Professor George Dick

Immunologist who argued that smallpox vaccinations killed more than the disease

PROFESSOR GEORGE DICK, the immunologist who has died aged 82, waged a long war against the vaccination of children for smallpox, which he blamed for killing more victims than the disease.

By the 1950s smallpox was so rare in Britain that mass vaccination, even with its small risk of mortality, was killing more children than would have died without it. In 1962 Dick spoke out at the British Medical Association annual meeting against the smallpox vaccination programme enjoined by the Minister of Health, Mr Enoch Powell. "He is asking for a sacrifice of at least 20 babies a year," Dick said.

Dick's conclusion was that, for smallpox, "we should now give up routine infant vaccination and depend on epidemiological control". To cheers from his fellow doctors, Dick advised Mr Powell to spend "more effort on devising a plan to reduce the risk of importation of smallpox into Britain."

But it was not until 1971 that Sir Keith Joseph, as Secretary of State for Social Services, announced in a letter to all GPs that the government-backed programme encouraging vaccination for children was to be dropped. Dick had made known his opposition to childhood smallpox immunisation to the committee that advised Joseph to drop the programme.

Since then the disease has become extinct, not only in Britain but also, according to the World Health Organisation, throughout the world.

The other disease with which Dick's name is linked is poliomyelitis. There was a wide and justified fear of the disease in the 1950s, despite the success of vaccines developed by Jonas Salk in 1954. These vaccines were of the "dead" type, but there were hopes that a "live" vaccine could be produced which could be taken by mouth instead of by injection. But the danger with early oral vaccines was that the viruses might mutate and infect other people with a virulent disease that could lead to death or paralysis.

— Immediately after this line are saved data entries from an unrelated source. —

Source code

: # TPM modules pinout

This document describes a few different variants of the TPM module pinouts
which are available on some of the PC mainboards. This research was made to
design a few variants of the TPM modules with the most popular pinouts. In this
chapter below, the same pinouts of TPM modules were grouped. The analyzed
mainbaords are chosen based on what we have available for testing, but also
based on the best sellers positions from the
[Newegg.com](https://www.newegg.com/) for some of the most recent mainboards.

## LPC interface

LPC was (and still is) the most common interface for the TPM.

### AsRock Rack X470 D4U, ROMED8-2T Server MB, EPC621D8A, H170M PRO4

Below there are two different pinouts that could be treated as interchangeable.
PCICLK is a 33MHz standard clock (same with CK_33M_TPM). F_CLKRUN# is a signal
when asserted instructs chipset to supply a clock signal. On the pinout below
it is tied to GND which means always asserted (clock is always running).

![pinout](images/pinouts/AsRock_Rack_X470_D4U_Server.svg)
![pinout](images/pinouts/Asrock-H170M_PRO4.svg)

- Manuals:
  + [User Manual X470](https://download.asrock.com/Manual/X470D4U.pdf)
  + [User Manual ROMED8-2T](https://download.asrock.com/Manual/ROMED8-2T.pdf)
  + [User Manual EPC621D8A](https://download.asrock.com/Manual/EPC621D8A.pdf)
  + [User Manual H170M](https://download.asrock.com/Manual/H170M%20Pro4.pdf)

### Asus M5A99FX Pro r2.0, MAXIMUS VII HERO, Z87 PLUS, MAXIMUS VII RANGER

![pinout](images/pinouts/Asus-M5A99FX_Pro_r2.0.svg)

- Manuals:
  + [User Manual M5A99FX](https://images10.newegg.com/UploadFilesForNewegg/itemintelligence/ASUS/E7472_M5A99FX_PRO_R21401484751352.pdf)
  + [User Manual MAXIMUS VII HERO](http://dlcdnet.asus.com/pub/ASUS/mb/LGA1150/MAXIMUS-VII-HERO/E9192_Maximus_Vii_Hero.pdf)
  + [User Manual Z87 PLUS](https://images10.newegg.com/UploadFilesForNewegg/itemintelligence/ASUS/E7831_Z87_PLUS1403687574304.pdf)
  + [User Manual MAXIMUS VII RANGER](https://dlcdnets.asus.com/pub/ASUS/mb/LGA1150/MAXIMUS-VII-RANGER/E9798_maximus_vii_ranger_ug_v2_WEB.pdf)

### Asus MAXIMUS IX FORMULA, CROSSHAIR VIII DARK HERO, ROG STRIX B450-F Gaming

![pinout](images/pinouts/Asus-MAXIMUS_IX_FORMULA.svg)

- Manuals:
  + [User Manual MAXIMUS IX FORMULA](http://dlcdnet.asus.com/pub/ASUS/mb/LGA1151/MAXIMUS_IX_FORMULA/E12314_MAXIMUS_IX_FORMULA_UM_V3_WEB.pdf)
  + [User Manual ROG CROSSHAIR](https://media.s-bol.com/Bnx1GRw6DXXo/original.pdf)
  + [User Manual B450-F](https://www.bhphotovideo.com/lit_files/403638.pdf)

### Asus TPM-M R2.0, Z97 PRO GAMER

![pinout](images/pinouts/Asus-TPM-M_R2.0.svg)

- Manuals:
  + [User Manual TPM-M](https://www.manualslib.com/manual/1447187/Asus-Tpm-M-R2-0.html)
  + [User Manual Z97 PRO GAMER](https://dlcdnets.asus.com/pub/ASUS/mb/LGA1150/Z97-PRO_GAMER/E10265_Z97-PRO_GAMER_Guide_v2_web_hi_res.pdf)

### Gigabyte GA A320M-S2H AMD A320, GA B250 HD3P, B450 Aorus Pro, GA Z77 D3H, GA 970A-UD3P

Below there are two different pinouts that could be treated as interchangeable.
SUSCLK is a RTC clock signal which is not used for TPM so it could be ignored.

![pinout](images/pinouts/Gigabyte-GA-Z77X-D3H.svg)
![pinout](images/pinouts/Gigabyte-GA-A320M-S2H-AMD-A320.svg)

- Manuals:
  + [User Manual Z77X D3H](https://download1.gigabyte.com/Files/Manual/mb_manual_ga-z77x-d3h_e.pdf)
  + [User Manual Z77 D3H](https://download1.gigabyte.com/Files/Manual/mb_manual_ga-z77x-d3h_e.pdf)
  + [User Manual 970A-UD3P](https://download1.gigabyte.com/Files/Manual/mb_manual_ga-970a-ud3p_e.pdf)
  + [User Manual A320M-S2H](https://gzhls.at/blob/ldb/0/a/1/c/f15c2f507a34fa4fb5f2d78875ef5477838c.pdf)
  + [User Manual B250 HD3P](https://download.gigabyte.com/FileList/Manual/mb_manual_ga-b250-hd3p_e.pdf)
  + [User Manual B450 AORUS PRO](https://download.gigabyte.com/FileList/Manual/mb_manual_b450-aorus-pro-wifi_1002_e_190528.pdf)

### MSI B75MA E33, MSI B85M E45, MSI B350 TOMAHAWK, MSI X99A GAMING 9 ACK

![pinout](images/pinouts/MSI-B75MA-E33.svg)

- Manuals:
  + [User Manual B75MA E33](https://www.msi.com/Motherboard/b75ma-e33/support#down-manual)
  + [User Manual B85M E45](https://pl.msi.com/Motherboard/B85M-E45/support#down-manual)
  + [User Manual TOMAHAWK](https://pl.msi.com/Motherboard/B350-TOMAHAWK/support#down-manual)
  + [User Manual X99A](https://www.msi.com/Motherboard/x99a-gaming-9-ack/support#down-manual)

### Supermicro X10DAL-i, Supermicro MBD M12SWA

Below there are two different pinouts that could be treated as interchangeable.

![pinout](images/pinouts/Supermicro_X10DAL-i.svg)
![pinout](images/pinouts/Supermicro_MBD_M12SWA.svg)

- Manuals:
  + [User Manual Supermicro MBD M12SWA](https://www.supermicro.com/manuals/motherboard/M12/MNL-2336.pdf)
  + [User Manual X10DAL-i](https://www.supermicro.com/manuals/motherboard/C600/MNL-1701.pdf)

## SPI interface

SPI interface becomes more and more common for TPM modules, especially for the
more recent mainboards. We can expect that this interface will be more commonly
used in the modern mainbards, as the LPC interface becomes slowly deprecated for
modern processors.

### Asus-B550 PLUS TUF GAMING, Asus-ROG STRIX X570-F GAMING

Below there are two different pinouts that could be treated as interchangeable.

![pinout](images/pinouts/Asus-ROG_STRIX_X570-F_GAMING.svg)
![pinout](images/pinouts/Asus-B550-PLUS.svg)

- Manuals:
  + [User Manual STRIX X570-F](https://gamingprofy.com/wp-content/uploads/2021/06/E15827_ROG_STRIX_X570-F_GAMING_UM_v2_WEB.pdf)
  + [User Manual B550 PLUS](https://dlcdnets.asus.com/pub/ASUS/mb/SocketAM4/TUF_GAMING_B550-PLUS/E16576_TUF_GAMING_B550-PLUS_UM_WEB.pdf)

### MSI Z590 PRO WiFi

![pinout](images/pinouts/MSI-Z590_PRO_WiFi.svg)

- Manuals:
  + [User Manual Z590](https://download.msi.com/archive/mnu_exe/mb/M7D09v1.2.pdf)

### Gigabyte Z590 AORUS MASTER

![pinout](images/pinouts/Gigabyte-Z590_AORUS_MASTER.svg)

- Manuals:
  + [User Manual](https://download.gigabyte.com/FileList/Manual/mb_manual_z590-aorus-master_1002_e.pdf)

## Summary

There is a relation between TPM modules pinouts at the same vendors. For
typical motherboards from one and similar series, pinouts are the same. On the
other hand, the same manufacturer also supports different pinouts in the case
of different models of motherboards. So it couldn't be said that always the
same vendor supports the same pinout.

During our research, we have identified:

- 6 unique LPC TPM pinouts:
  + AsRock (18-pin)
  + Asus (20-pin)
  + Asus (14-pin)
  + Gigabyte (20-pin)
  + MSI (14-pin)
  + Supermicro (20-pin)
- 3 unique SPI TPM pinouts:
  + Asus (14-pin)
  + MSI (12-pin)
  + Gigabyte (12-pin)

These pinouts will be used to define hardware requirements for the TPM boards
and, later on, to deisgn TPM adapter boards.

In 1956 Dick tried out a new kind of live vaccine on his four-year-old daughter, a decision which was reported soberly in the British Medical Journal but which caused a flutter of excitement in the tabloid press. But by 1958, after experiments on 200 volunteers, Dick came to the conclusion that the live poliomyelitis vaccines then available were not suitable for use on a large scale, because of the risk of spreading infection.

In 1962 Dick attacked (on the grounds that the live vaccine could spread the disease) government backing for a change to an oral Sabin live vaccine in place of the Salk vaccine. "We were the first country to dribble oral vaccine into the community," he complained.

Dick had more comforting opinions on another scare in the late 1950s. There was a fear that budgerigars might spread polio to their owners, after a boy died following a bite from a budgie on his lip. Dick tried to inoculate four budgies with polio germs. In each case they failed to contract the disease. Dick concluded that "the natural infection of these birds may prove to be a rare event", which turned out to be the case.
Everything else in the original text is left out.